「宇野原、ナンパに行こう!」
「はぁ?」
入学式の日から同じクラスの紀田 正臣は冬樹を何かと気にしていた。正確には冬樹といつも一緒にいる春媛とことをだが。
今日は春媛は珍しく来良には来ていない。
理由は出席日数が足りないと進級できないから。はじめ春媛は頑と動こうとはしなかったが冬樹の説得により自分の学校へ行くことにしたのである。
「後、俺の友達も紹介するからよ!」
「別にいい…。」
「大丈夫だって!良い奴だしさ。」
「拒否する。」
「よーし!行くぞ〜!」
「ちょっ!?オイ引っ張るな!」
冬樹は無理矢理正臣に引っ張れ下駄箱までやって来た。
何故自分に構うのかと正臣に聞いたことがある。
返って来た言葉は冬樹の予想を的中した。そこら辺はなんとなく解って頂けたら幸いだ。
──────────…
「えっと…竜ヶ峰 帝人です…。」
「………宇野原 冬樹。」
「おーい?2人共表情硬いぞ〜。」
「お前のせいだ。」
冬樹に紹介された正臣の友達は竜ヶ峰 帝人のいう少年だった。
一言で表すなら"普通"の何処にでもいるような少年だった。
「つーわけで!ナンパに行こう!」
「なんでそうなるの?」
「俺も全く意味が解らない。」
「そうよ、冬樹くんをナンパに連れ出そうなんて。確かに冬樹くんはかっこいいけれど、それを認めてくれるのはとっても嬉しいけれども、そんなこと許さないわ。そうよ許さないわ、許される筈がないわ。」
「………………。」
「え!?だ、誰!?」
「っ!春媛先輩!?いついらしてたんですか〜?」
いつの間にか春媛が冬樹の後ろにいた。
正臣は最初こそ驚いたが、いつものことだとすぐに慣れた調子で話す。
「さっきよ。
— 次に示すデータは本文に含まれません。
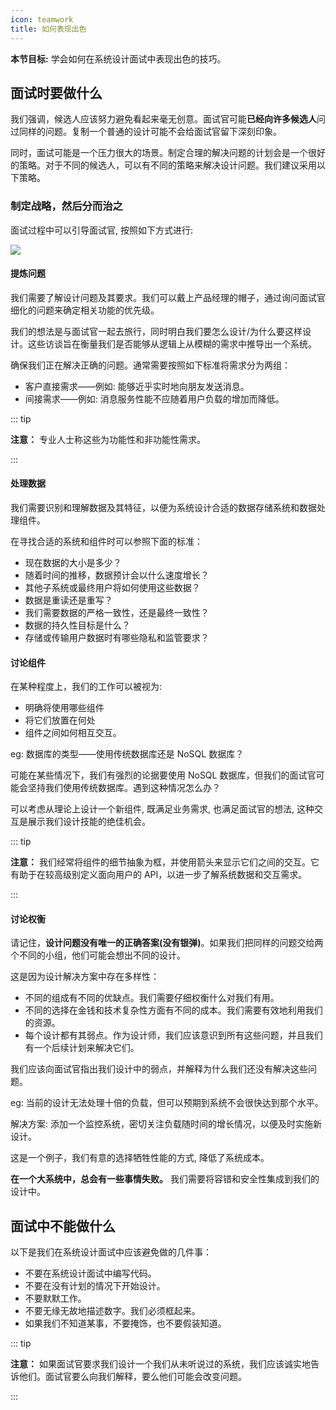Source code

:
```yaml
---
icon: teamwork
title: 如何表现出色
---
```


**本节目标:** 学会如何在系统设计面试中表现出色的技巧。

## 面试时要做什么

我们强调，候选人应该努力避免看起来毫无创意。面试官可能**已经向许多候选人**问过同样的问题。复制一个普通的设计可能不会给面试官留下深刻印象。

同时，面试可能是一个压力很大的场景。制定合理的解决问题的计划会是一个很好的策略。对于不同的候选人，可以有不同的策略来解决设计问题。我们建议采用以下策略。

### 制定战略，然后分而治之

面试过程中可以引导面试官, 按照如下方式进行:

![](https://cdn.jsdelivr.net/gh/gaoxiang15125/BlogImage@master/1676013160115.png)



#### 提炼问题

我们需要了解设计问题及其要求。我们可以戴上产品经理的帽子，通过询问面试官细化的问题来确定相关功能的优先级。

我们的想法是与面试官一起去旅行，同时明白我们要怎么设计/为什么要这样设计。这些访谈旨在衡量我们是否能够从逻辑上从模糊的需求中推导出一个系统。

确保我们正在解决正确的问题。通常需要按照如下标准将需求分为两组：

- 客户直接需求——例如: 能够近乎实时地向朋友发送消息。
- 间接需求——例如: 消息服务性能不应随着用户负载的增加而降低。

::: tip

**注意：** 专业人士称这些为功能性和非功能性需求。

:::

#### 处理数据

我们需要识别和理解数据及其特征，以便为系统设计合适的数据存储系统和数据处理组件。

在寻找合适的系统和组件时可以参照下面的标准：

- 现在数据的大小是多少？
- 随着时间的推移，数据预计会以什么速度增长？
- 其他子系统或最终用户将如何使用这些数据？
- 数据是重读还是重写？
- 我们需要数据的严格一致性，还是最终一致性？
- 数据的持久性目标是什么？
- 存储或传输用户数据时有哪些隐私和监管要求？

#### 讨论组件

在某种程度上，我们的工作可以被视为:

- 明确将使用哪些组件
- 将它们放置在何处
- 组件之间如何相互交互。

eg: 数据库的类型——使用传统数据库还是 NoSQL 数据库？

可能在某些情况下，我们有强烈的论据要使用 NoSQL 数据库，但我们的面试官可能会坚持我们使用传统数据库。遇到这种情况怎么办？

可以考虑从理论上设计一个新组件, 既满足业务需求, 也满足面试官的想法, 这种交互是展示我们设计技能的绝佳机会。

::: tip

**注意：** 我们经常将组件的细节抽象为框，并使用箭头来显示它们之间的交互。它有助于在较高级别定义面向用户的 API，以进一步了解系统数据和交互需求。

:::

#### 讨论权衡

请记住，**设计问题没有唯一的正确答案(没有银弹)**。如果我们把同样的问题交给两个不同的小组，他们可能会想出不同的设计。

这是因为设计解决方案中存在多样性：

- 不同的组成有不同的优缺点。我们需要仔细权衡什么对我们有用。
- 不同的选择在金钱和技术复杂性方面有不同的成本。我们需要有效地利用我们的资源。
- 每个设计都有其弱点。作为设计师，我们应该意识到所有这些问题，并且我们有一个后续计划来解决它们。

我们应该向面试官指出我们设计中的弱点，并解释为什么我们还没有解决这些问题。

eg: 当前的设计无法处理十倍的负载，但可以预期到系统不会很快达到那个水平。

解决方案: 添加一个监控系统，密切关注负载随时间的增长情况，以便及时实施新设计。

这是一个例子，我们有意的选择牺牲性能的方式, 降低了系统成本。

**在一个大系统中，总会有一些事情失败。** 我们需要将容错和安全性集成到我们的设计中。

## 面试中不能做什么

以下是我们在系统设计面试中应该避免做的几件事：

- 不要在系统设计面试中编写代码。
- 不要在没有计划的情况下开始设计。
- 不要默默工作。
- 不要无缘无故地描述数字。我们必须框起来。
- 如果我们不知道某事，不要掩饰，也不要假装知道。

::: tip

**注意：** 如果面试官要求我们设计一个我们从未听说过的系统，我们应该诚实地告诉他们。面试官要么向我们解释，要么他们可能会改变问题。

:::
あと、紀田くん…。」
「は、はい!?」
「冬樹くんには私がいるの、だからナンパに連れ出そうなんて考えないで。」
「はい、スミマセン!」
「正臣があんなに必死なの始めてかも。」
「早く帰ろう…。」
「あ、あの宇野原くん。」
「何?」
帝人は冬樹にさっきから気になっていたことを聞くことにした。
「あの人誰?」
「羽ノ浦 春媛先輩…。中学の時の先輩だよ。」
「へ、へぇ…なんだか、変わった人だね…。」
「………………。」
「………………。」
恐ろしい程会話が続かない。
「冬樹くん!帰りましょう。紀田くんはちゃんと罰をくだしておいたわ!さぁ!早く帰りましょう!今日はご飯何が良いかしら?」
「ビーフシチュー。」
「ビーフシチューね!解ったわ!私頑張るわ!」
「一緒に住んでるの?」
「勝手に家に来るだけ。」
「お前羨ましいなぁ〜。まぁ…春媛先輩と暮らすのはちょっとパスだけど。」
「チッ…紀田に押し付けようと思ったのに…。」
「あ、なんだよ!その舌打ち!」という正臣を無視する冬樹。
「さぁ!冬樹くん帰りましょう!」
「引っ張らないでくださいよ!」
冬樹は春媛に引っ張られ校門へ走り去って行った…。
「なんか…濃い人だね…。」
「あの人にだけは手を出したくないなぁ…。」
さらにグダグダ!
ヤバイな…本当にグダグダ!
早いとこシズちゃんを出したい。